_Activity_:
Exactly reproduce the entries, dropping any pictures from your copy.

[Records from a collection]
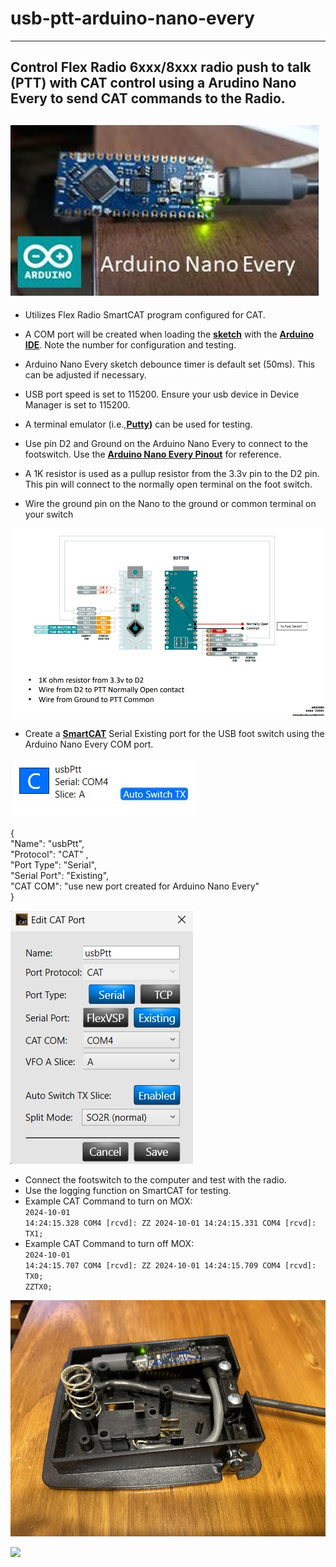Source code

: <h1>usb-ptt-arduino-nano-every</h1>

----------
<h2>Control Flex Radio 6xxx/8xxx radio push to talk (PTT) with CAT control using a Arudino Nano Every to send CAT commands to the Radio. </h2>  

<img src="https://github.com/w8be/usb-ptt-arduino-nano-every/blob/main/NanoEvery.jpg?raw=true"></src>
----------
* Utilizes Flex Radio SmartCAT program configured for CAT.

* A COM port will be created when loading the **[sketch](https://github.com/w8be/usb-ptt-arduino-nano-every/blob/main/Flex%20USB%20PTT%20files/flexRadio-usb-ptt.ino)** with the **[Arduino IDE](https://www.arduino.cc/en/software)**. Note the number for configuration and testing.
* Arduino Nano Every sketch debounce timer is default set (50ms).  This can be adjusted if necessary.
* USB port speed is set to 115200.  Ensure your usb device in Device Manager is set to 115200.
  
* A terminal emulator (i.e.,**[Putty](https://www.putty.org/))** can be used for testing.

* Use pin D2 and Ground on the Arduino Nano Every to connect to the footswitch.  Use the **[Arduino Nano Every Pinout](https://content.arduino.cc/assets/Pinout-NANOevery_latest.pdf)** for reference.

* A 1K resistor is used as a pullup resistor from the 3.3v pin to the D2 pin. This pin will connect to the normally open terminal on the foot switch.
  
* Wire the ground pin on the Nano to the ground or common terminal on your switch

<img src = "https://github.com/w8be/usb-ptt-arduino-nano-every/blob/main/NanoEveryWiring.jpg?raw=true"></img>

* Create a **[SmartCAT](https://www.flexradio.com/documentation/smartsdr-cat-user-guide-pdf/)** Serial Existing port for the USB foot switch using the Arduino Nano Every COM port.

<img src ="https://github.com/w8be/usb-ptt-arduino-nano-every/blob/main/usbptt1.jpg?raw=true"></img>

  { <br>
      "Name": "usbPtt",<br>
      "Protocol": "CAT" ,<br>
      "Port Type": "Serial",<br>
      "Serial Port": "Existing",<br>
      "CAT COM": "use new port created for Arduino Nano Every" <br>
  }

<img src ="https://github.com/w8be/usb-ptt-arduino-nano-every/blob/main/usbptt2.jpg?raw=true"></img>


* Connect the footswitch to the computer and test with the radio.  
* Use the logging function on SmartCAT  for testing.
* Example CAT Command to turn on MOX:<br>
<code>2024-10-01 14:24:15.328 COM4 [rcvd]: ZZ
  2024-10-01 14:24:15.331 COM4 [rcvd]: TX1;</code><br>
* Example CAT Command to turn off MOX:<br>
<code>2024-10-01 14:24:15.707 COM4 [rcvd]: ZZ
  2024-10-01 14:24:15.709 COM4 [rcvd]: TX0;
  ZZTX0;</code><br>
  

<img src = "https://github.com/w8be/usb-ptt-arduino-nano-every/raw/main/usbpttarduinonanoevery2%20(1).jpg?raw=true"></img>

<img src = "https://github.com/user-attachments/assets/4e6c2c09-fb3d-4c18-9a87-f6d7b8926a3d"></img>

_Response_:
Source code

: <h1>usb-ptt-arduino-nano-every</h1>

----------
<h2>Control Flex Radio 6xxx/8xxx radio push to talk (PTT) with CAT control using a Arudino Nano Every to send CAT commands to the Radio. </h2>  

<img src="https://github.com/w8be/usb-ptt-arduino-nano-every/blob/main/NanoEvery.jpg?raw=true"></src>
----------
* Utilizes Flex Radio SmartCAT program configured for CAT.

* A COM port will be created when loading the **[sketch](https://github.com/w8be/usb-ptt-arduino-nano-every/blob/main/Flex%20USB%20PTT%20files/flexRadio-usb-ptt.ino)** with the **[Arduino IDE](https://www.arduino.cc/en/software)**. Note the number for configuration and testing.
* Arduino Nano Every sketch debounce timer is default set (50ms).  This can be adjusted if necessary.
* USB port speed is set to 115200.  Ensure your usb device in Device Manager is set to 115200.
  
* A terminal emulator (i.e.,**[Putty](https://www.putty.org/))** can be used for testing.

* Use pin D2 and Ground on the Arduino Nano Every to connect to the footswitch.  Use the **[Arduino Nano Every Pinout](https://content.arduino.cc/assets/Pinout-NANOevery_latest.pdf)** for reference.

* A 1K resistor is used as a pullup resistor from the 3.3v pin to the D2 pin. This pin will connect to the normally open terminal on the foot switch.
  
* Wire the ground pin on the Nano to the ground or common terminal on your switch

<img src = "https://github.com/w8be/usb-ptt-arduino-nano-every/blob/main/NanoEveryWiring.jpg?raw=true"></img>

* Create a **[SmartCAT](https://www.flexradio.com/documentation/smartsdr-cat-user-guide-pdf/)** Serial Existing port for the USB foot switch using the Arduino Nano Every COM port.

<img src ="https://github.com/w8be/usb-ptt-arduino-nano-every/blob/main/usbptt1.jpg?raw=true"></img>

  { <br>
      "Name": "usbPtt",<br>
      "Protocol": "CAT" ,<br>
      "Port Type": "Serial",<br>
      "Serial Port": "Existing",<br>
      "CAT COM": "use new port created for Arduino Nano Every" <br>
  }

<img src ="https://github.com/w8be/usb-ptt-arduino-nano-every/blob/main/usbptt2.jpg?raw=true"></img>


* Connect the footswitch to the computer and test with the radio.  
* Use the logging function on SmartCAT  for testing.
* Example CAT Command to turn on MOX:<br>
<code>2024-10-01 14:24:15.328 COM4 [rcvd]: ZZ
  2024-10-01 14:24:15.331 COM4 [rcvd]: TX1;</code><br>
* Example CAT Command to turn off MOX:<br>
<code>2024-10-01 14:24:15.707 COM4 [rcvd]: ZZ
  2024-10-01 14:24:15.709 COM4 [rcvd]: TX0;
  ZZTX0;</code><br>
  

<img src = "https://github.com/w8be/usb-ptt-arduino-nano-every/raw/main/usbpttarduinonanoevery2%20(1).jpg?raw=true"></img>

<img src = "https://github.com/user-attachments/assets/4e6c2c09-fb3d-4c18-9a87-f6d7b8926a3d"></img>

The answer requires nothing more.